ACTION ITEM:
I'd ask you to write out the lines below exactly, with no images.

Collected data
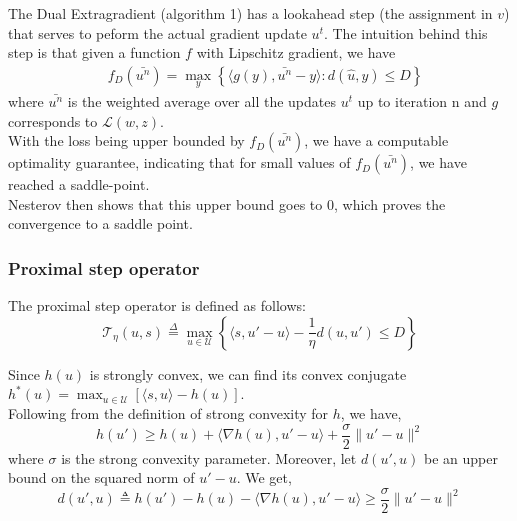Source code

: \documentclass{article}
\begin{document}
The Dual Extragradient (algorithm 1) has a lookahead step (the assignment in $v$) that serves to peform the actual
gradient update $u^t$. The intuition behind this step is that given a
function $f$ with Lipschitz gradient, we have
\begin{equation*}
\begin{aligned}
    &f_{D}(\bar{u^n}) = \max_y \left \{ \langle g(y),\bar{u^n} - y\rangle : d(\hat{u},y) \leq D \right \}   
\end{aligned}
\end{equation*}
where $\bar{u^n}$ is the weighted
average over all the updates $u^t$ up to iteration n and $g$ corresponds
to $\mathcal{L}( w, z)$.\\
With the loss being upper bounded by $f_D(\bar{u^n})$, we have a computable optimality guarantee, indicating that for small values of $f_D(\bar{u^n})$, we have reached a saddle-point.\\
Nesterov then shows that this upper bound goes to $0$, which proves the convergence to a saddle point.
\subsubsection{Proximal step operator}
The proximal step operator \cite{Taskaretal06} is defined as follows:
\begin{equation}
  \mathcal{T}_{\eta}( u,  s) \overset{\Delta}{=} \max_{ u \in \mathcal{U}} \left \{ \langle  s,  u' -  u \rangle - \frac{1}{\eta}  d( u,  u') \leq D \right \}
\end{equation}

Since $h( u)$ is strongly convex, we can find its convex conjugate $h^*( u) = \max_{ u  \in \mathcal{U}} \left [ \langle  s,  u \rangle - h( u) \right ]$.\\
Following from the definition of strong convexity for $h$, we have,
\begin{equation}
  h( u') \geq h( u) + \langle \nabla h( u),  u'  -  u \rangle + \frac{\sigma}{2} \lVert  u' -  u \rVert^2
\end{equation}
where $\sigma$ is the strong convexity parameter. Moreover, let $d( u',  u)$ be an upper bound on the squared norm of $ u' -  u$. We get,
\begin{equation}
  d( u',  u) \triangleq h( u') - h( u) - \langle \nabla h( u),  u' -  u \rangle \geq \frac{\sigma}{2} \lVert  u' -  u \rVert^2
\end{equation}
\end{document}
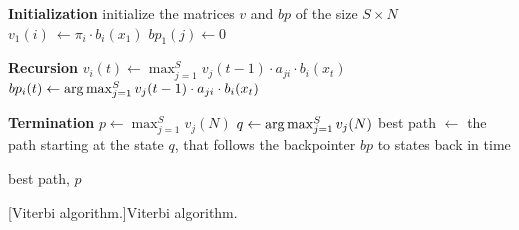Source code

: \begin{algorithm}[ht!]
\begin{algorithmic}[1]

\Statex \textbf{Initialization}
\State initialize the matrices $v$ and $bp$ of the size $S\times N$
	\State $v_1(i)\ \gets \pi_i\cdot b_i(x_1)$
	\State $bp_1(j)\gets 0$
\EndFor

\Statex \textbf{Recursion}
		\State $v_i(t) \gets \max_{j=1}^S v_{j}(t-1)\cdot a_{ji}\cdot b_i(x_t)$
		\State $bp_i(t) \gets \argmax_{j=1}^S v_j(t-1)\cdot a_{ji}\cdot b_i(x_t)$
	\EndFor
\EndFor

\Statex \textbf{Termination}
\State $p \gets \max_{j=1}^S v_j(N)$ 
\State $q \gets \argmax_{j=1}^S v_j(N)$ 
\State best path $\gets$ the path starting at the state $q$, that follows the backpointer $bp$ to states back in time

    \State \Return best path, $p$
\end{algorithmic}
[Viterbi algorithm.]{Viterbi algorithm.}
\end{algorithm}
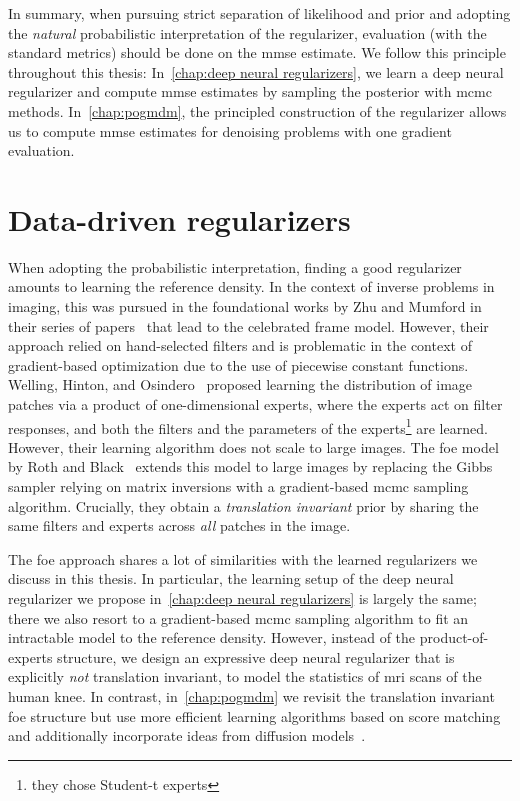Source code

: In summary, when pursuing strict separation of likelihood and prior and adopting the \emph{natural} probabilistic interpretation of the regularizer, evaluation (with the standard metrics) should be done on the \gls{mmse} estimate.
We follow this principle throughout this thesis:
In~\cref{chap:deep neural regularizers}, we learn a deep neural regularizer and compute \gls{mmse} estimates by sampling the posterior with \gls{mcmc} methods.
In~\cref{chap:pogmdm}, the principled construction of the regularizer allows us to compute \gls{mmse} estimates for denoising problems with one gradient evaluation.

\section{Data-driven regularizers}
When adopting the probabilistic interpretation, finding a good regularizer amounts to learning the reference density.
In the context of inverse problems in imaging, this was pursued in the foundational works by Zhu and Mumford in their series of papers~\cite{zhu_prior_1997,zhu_minimax_1997,zhu_filters_1998} that lead to the celebrated \gls{frame} model.
However, their approach relied on hand-selected filters and is problematic in the context of gradient-based optimization due to the use of piecewise constant functions.
Welling, Hinton, and Osindero~\cite{welling_learning_2002} proposed learning the distribution of image patches via a product of one-dimensional experts, where the experts act on filter responses, and both the filters and the parameters of the experts\footnote{they chose Student-t experts} are learned.
However, their learning algorithm does not scale to large images.
The \gls{foe} model by Roth and Black~\cite{RoBl09} extends this model to large images by replacing the Gibbs sampler relying on matrix inversions with a gradient-based \gls{mcmc} sampling algorithm.
Crucially, they obtain a \emph{translation invariant} prior by sharing the same filters and experts across \emph{all} patches in the image.

The \gls{foe} approach shares a lot of similarities with the learned regularizers we discuss in this thesis.
In particular, the learning setup of the deep neural regularizer we propose in~\cref{chap:deep neural regularizers} is largely the same;
there we also resort to a gradient-based \gls{mcmc} sampling algorithm to fit an intractable model to the reference density.
However, instead of the product-of-experts structure, we design an expressive deep neural regularizer that is explicitly \emph{not} translation invariant, to model the statistics of \gls{mri} scans of the human knee.
In contrast, in~\cref{chap:pogmdm} we revisit the translation invariant \gls{foe} structure but use more efficient learning algorithms based on score matching~\cite{hyvarinen_estimation_2005} and additionally incorporate ideas from diffusion models~\cite{song_scorebased_2021}.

THE ANSWER:
Source code

: \documentclass{article}
\begin{document}
The Dual Extragradient (algorithm 1) has a lookahead step (the assignment in $v$) that serves to peform the actual
gradient update $u^t$. The intuition behind this step is that given a
function $f$ with Lipschitz gradient, we have
\begin{equation*}
\begin{aligned}
    &f_{D}(\bar{u^n}) = \max_y \left \{ \langle g(y),\bar{u^n} - y\rangle : d(\hat{u},y) \leq D \right \}   
\end{aligned}
\end{equation*}
where $\bar{u^n}$ is the weighted
average over all the updates $u^t$ up to iteration n and $g$ corresponds
to $\mathcal{L}( w, z)$.\\
With the loss being upper bounded by $f_D(\bar{u^n})$, we have a computable optimality guarantee, indicating that for small values of $f_D(\bar{u^n})$, we have reached a saddle-point.\\
Nesterov then shows that this upper bound goes to $0$, which proves the convergence to a saddle point.
\subsubsection{Proximal step operator}
The proximal step operator \cite{Taskaretal06} is defined as follows:
\begin{equation}
  \mathcal{T}_{\eta}( u,  s) \overset{\Delta}{=} \max_{ u \in \mathcal{U}} \left \{ \langle  s,  u' -  u \rangle - \frac{1}{\eta}  d( u,  u') \leq D \right \}
\end{equation}

Since $h( u)$ is strongly convex, we can find its convex conjugate $h^*( u) = \max_{ u  \in \mathcal{U}} \left [ \langle  s,  u \rangle - h( u) \right ]$.\\
Following from the definition of strong convexity for $h$, we have,
\begin{equation}
  h( u') \geq h( u) + \langle \nabla h( u),  u'  -  u \rangle + \frac{\sigma}{2} \lVert  u' -  u \rVert^2
\end{equation}
where $\sigma$ is the strong convexity parameter. Moreover, let $d( u',  u)$ be an upper bound on the squared norm of $ u' -  u$. We get,
\begin{equation}
  d( u',  u) \triangleq h( u') - h( u) - \langle \nabla h( u),  u' -  u \rangle \geq \frac{\sigma}{2} \lVert  u' -  u \rVert^2
\end{equation}
\end{document}
Source code

: \begin{algorithm}[ht!]
\begin{algorithmic}[1]

\Statex \textbf{Initialization}
\State initialize the matrices $v$ and $bp$ of the size $S\times N$
	\State $v_1(i)\ \gets \pi_i\cdot b_i(x_1)$
	\State $bp_1(j)\gets 0$
\EndFor

\Statex \textbf{Recursion}
		\State $v_i(t) \gets \max_{j=1}^S v_{j}(t-1)\cdot a_{ji}\cdot b_i(x_t)$
		\State $bp_i(t) \gets \argmax_{j=1}^S v_j(t-1)\cdot a_{ji}\cdot b_i(x_t)$
	\EndFor
\EndFor

\Statex \textbf{Termination}
\State $p \gets \max_{j=1}^S v_j(N)$ 
\State $q \gets \argmax_{j=1}^S v_j(N)$ 
\State best path $\gets$ the path starting at the state $q$, that follows the backpointer $bp$ to states back in time

    \State \Return best path, $p$
\end{algorithmic}
[Viterbi algorithm.]{Viterbi algorithm.}
\end{algorithm}
Source code

: In summary, when pursuing strict separation of likelihood and prior and adopting the \emph{natural} probabilistic interpretation of the regularizer, evaluation (with the standard metrics) should be done on the \gls{mmse} estimate.
We follow this principle throughout this thesis:
In~\cref{chap:deep neural regularizers}, we learn a deep neural regularizer and compute \gls{mmse} estimates by sampling the posterior with \gls{mcmc} methods.
In~\cref{chap:pogmdm}, the principled construction of the regularizer allows us to compute \gls{mmse} estimates for denoising problems with one gradient evaluation.

\section{Data-driven regularizers}
When adopting the probabilistic interpretation, finding a good regularizer amounts to learning the reference density.
In the context of inverse problems in imaging, this was pursued in the foundational works by Zhu and Mumford in their series of papers~\cite{zhu_prior_1997,zhu_minimax_1997,zhu_filters_1998} that lead to the celebrated \gls{frame} model.
However, their approach relied on hand-selected filters and is problematic in the context of gradient-based optimization due to the use of piecewise constant functions.
Welling, Hinton, and Osindero~\cite{welling_learning_2002} proposed learning the distribution of image patches via a product of one-dimensional experts, where the experts act on filter responses, and both the filters and the parameters of the experts\footnote{they chose Student-t experts} are learned.
However, their learning algorithm does not scale to large images.
The \gls{foe} model by Roth and Black~\cite{RoBl09} extends this model to large images by replacing the Gibbs sampler relying on matrix inversions with a gradient-based \gls{mcmc} sampling algorithm.
Crucially, they obtain a \emph{translation invariant} prior by sharing the same filters and experts across \emph{all} patches in the image.

The \gls{foe} approach shares a lot of similarities with the learned regularizers we discuss in this thesis.
In particular, the learning setup of the deep neural regularizer we propose in~\cref{chap:deep neural regularizers} is largely the same;
there we also resort to a gradient-based \gls{mcmc} sampling algorithm to fit an intractable model to the reference density.
However, instead of the product-of-experts structure, we design an expressive deep neural regularizer that is explicitly \emph{not} translation invariant, to model the statistics of \gls{mri} scans of the human knee.
In contrast, in~\cref{chap:pogmdm} we revisit the translation invariant \gls{foe} structure but use more efficient learning algorithms based on score matching~\cite{hyvarinen_estimation_2005} and additionally incorporate ideas from diffusion models~\cite{song_scorebased_2021}.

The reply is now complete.